§ **What to do**
The data shown below should all be retyped exactly.
Source material Block Start
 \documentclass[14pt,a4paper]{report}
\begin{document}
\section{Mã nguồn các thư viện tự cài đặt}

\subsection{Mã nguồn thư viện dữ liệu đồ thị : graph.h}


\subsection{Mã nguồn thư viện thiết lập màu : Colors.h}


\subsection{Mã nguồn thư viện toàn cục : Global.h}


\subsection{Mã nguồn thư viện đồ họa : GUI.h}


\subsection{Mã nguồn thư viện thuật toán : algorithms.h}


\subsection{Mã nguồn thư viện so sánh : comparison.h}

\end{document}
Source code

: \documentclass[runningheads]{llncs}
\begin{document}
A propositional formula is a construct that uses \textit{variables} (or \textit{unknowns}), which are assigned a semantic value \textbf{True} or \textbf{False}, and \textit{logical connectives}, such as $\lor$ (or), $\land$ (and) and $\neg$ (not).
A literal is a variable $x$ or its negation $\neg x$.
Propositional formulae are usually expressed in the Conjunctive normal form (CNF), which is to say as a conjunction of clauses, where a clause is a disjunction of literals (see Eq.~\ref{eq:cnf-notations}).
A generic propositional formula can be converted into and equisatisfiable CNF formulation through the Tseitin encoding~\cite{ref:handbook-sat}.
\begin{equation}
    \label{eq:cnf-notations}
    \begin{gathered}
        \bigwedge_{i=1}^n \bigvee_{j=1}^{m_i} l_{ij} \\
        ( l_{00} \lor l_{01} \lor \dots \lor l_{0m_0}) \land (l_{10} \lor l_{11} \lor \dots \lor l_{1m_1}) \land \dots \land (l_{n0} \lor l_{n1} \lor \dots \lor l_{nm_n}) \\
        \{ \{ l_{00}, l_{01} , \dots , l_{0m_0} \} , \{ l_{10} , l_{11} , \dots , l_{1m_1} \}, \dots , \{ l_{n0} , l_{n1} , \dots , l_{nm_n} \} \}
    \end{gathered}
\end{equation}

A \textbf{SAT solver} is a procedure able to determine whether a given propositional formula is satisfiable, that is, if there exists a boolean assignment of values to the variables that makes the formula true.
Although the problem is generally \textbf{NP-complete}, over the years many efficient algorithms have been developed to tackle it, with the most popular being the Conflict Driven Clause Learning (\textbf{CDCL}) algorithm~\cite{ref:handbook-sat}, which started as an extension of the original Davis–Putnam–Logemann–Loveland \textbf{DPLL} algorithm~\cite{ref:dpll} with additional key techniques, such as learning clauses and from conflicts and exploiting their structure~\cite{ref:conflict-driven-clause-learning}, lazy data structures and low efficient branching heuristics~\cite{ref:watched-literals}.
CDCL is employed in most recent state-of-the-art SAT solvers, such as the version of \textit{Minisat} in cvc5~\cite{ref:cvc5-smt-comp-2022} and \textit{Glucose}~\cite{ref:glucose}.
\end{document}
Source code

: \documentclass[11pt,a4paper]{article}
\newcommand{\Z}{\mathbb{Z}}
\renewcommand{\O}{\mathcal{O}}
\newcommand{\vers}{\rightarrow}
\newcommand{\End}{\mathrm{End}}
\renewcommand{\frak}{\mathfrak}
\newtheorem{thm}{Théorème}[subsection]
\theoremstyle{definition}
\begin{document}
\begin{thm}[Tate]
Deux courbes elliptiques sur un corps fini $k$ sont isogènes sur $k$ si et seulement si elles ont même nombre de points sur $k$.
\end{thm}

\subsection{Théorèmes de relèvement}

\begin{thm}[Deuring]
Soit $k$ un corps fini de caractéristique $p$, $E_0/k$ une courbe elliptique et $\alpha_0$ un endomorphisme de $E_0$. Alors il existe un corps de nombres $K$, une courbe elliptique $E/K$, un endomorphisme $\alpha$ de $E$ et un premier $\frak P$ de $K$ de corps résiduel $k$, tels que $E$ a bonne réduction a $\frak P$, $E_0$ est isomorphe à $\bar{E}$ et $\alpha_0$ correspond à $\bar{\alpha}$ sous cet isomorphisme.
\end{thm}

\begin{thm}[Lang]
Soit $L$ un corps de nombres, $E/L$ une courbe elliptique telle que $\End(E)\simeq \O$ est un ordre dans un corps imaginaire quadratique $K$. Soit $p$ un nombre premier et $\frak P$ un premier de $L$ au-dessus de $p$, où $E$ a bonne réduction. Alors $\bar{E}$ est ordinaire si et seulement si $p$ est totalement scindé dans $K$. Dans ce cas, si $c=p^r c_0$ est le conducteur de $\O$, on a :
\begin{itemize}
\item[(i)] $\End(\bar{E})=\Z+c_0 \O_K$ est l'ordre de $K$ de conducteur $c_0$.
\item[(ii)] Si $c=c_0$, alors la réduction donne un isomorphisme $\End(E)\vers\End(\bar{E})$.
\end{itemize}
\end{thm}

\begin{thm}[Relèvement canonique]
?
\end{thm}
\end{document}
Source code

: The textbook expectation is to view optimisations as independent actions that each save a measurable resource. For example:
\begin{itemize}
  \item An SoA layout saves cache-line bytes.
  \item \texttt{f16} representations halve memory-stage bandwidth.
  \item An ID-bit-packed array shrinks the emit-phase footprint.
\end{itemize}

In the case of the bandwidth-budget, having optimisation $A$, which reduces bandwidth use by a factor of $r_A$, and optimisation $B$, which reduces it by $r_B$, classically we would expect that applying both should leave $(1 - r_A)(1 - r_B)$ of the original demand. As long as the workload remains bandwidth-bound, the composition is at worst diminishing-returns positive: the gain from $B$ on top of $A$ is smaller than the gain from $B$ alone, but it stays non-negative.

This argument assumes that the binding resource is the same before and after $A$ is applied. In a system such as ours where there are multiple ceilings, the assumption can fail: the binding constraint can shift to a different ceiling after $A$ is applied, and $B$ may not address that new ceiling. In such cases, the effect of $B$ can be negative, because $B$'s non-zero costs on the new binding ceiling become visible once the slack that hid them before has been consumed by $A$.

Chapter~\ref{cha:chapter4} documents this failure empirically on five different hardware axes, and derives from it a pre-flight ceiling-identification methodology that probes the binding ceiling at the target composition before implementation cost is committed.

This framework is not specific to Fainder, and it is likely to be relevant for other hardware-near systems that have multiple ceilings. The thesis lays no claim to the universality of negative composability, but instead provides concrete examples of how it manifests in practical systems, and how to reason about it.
Source material Block End
§ **Task result**
 \documentclass[14pt,a4paper]{report}
\begin{document}
\section{Mã nguồn các thư viện tự cài đặt}

\subsection{Mã nguồn thư viện dữ liệu đồ thị : graph.h}


\subsection{Mã nguồn thư viện thiết lập màu : Colors.h}


\subsection{Mã nguồn thư viện toàn cục : Global.h}


\subsection{Mã nguồn thư viện đồ họa : GUI.h}


\subsection{Mã nguồn thư viện thuật toán : algorithms.h}


\subsection{Mã nguồn thư viện so sánh : comparison.h}

\end{document}
Source code

: \documentclass[runningheads]{llncs}
\begin{document}
A propositional formula is a construct that uses \textit{variables} (or \textit{unknowns}), which are assigned a semantic value \textbf{True} or \textbf{False}, and \textit{logical connectives}, such as $\lor$ (or), $\land$ (and) and $\neg$ (not).
A literal is a variable $x$ or its negation $\neg x$.
Propositional formulae are usually expressed in the Conjunctive normal form (CNF), which is to say as a conjunction of clauses, where a clause is a disjunction of literals (see Eq.~\ref{eq:cnf-notations}).
A generic propositional formula can be converted into and equisatisfiable CNF formulation through the Tseitin encoding~\cite{ref:handbook-sat}.
\begin{equation}
    \label{eq:cnf-notations}
    \begin{gathered}
        \bigwedge_{i=1}^n \bigvee_{j=1}^{m_i} l_{ij} \\
        ( l_{00} \lor l_{01} \lor \dots \lor l_{0m_0}) \land (l_{10} \lor l_{11} \lor \dots \lor l_{1m_1}) \land \dots \land (l_{n0} \lor l_{n1} \lor \dots \lor l_{nm_n}) \\
        \{ \{ l_{00}, l_{01} , \dots , l_{0m_0} \} , \{ l_{10} , l_{11} , \dots , l_{1m_1} \}, \dots , \{ l_{n0} , l_{n1} , \dots , l_{nm_n} \} \}
    \end{gathered}
\end{equation}

A \textbf{SAT solver} is a procedure able to determine whether a given propositional formula is satisfiable, that is, if there exists a boolean assignment of values to the variables that makes the formula true.
Although the problem is generally \textbf{NP-complete}, over the years many efficient algorithms have been developed to tackle it, with the most popular being the Conflict Driven Clause Learning (\textbf{CDCL}) algorithm~\cite{ref:handbook-sat}, which started as an extension of the original Davis–Putnam–Logemann–Loveland \textbf{DPLL} algorithm~\cite{ref:dpll} with additional key techniques, such as learning clauses and from conflicts and exploiting their structure~\cite{ref:conflict-driven-clause-learning}, lazy data structures and low efficient branching heuristics~\cite{ref:watched-literals}.
CDCL is employed in most recent state-of-the-art SAT solvers, such as the version of \textit{Minisat} in cvc5~\cite{ref:cvc5-smt-comp-2022} and \textit{Glucose}~\cite{ref:glucose}.
\end{document}
Source code

: \documentclass[11pt,a4paper]{article}
\newcommand{\Z}{\mathbb{Z}}
\renewcommand{\O}{\mathcal{O}}
\newcommand{\vers}{\rightarrow}
\newcommand{\End}{\mathrm{End}}
\renewcommand{\frak}{\mathfrak}
\newtheorem{thm}{Théorème}[subsection]
\theoremstyle{definition}
\begin{document}
\begin{thm}[Tate]
Deux courbes elliptiques sur un corps fini $k$ sont isogènes sur $k$ si et seulement si elles ont même nombre de points sur $k$.
\end{thm}

\subsection{Théorèmes de relèvement}

\begin{thm}[Deuring]
Soit $k$ un corps fini de caractéristique $p$, $E_0/k$ une courbe elliptique et $\alpha_0$ un endomorphisme de $E_0$. Alors il existe un corps de nombres $K$, une courbe elliptique $E/K$, un endomorphisme $\alpha$ de $E$ et un premier $\frak P$ de $K$ de corps résiduel $k$, tels que $E$ a bonne réduction a $\frak P$, $E_0$ est isomorphe à $\bar{E}$ et $\alpha_0$ correspond à $\bar{\alpha}$ sous cet isomorphisme.
\end{thm}

\begin{thm}[Lang]
Soit $L$ un corps de nombres, $E/L$ une courbe elliptique telle que $\End(E)\simeq \O$ est un ordre dans un corps imaginaire quadratique $K$. Soit $p$ un nombre premier et $\frak P$ un premier de $L$ au-dessus de $p$, où $E$ a bonne réduction. Alors $\bar{E}$ est ordinaire si et seulement si $p$ est totalement scindé dans $K$. Dans ce cas, si $c=p^r c_0$ est le conducteur de $\O$, on a :
\begin{itemize}
\item[(i)] $\End(\bar{E})=\Z+c_0 \O_K$ est l'ordre de $K$ de conducteur $c_0$.
\item[(ii)] Si $c=c_0$, alors la réduction donne un isomorphisme $\End(E)\vers\End(\bar{E})$.
\end{itemize}
\end{thm}

\begin{thm}[Relèvement canonique]
?
\end{thm}
\end{document}
Source code

: The textbook expectation is to view optimisations as independent actions that each save a measurable resource. For example:
\begin{itemize}
  \item An SoA layout saves cache-line bytes.
  \item \texttt{f16} representations halve memory-stage bandwidth.
  \item An ID-bit-packed array shrinks the emit-phase footprint.
\end{itemize}

In the case of the bandwidth-budget, having optimisation $A$, which reduces bandwidth use by a factor of $r_A$, and optimisation $B$, which reduces it by $r_B$, classically we would expect that applying both should leave $(1 - r_A)(1 - r_B)$ of the original demand. As long as the workload remains bandwidth-bound, the composition is at worst diminishing-returns positive: the gain from $B$ on top of $A$ is smaller than the gain from $B$ alone, but it stays non-negative.

This argument assumes that the binding resource is the same before and after $A$ is applied. In a system such as ours where there are multiple ceilings, the assumption can fail: the binding constraint can shift to a different ceiling after $A$ is applied, and $B$ may not address that new ceiling. In such cases, the effect of $B$ can be negative, because $B$'s non-zero costs on the new binding ceiling become visible once the slack that hid them before has been consumed by $A$.

Chapter~\ref{cha:chapter4} documents this failure empirically on five different hardware axes, and derives from it a pre-flight ceiling-identification methodology that probes the binding ceiling at the target composition before implementation cost is committed.

This framework is not specific to Fainder, and it is likely to be relevant for other hardware-near systems that have multiple ceilings. The thesis lays no claim to the universality of negative composability, but instead provides concrete examples of how it manifests in practical systems, and how to reason about it.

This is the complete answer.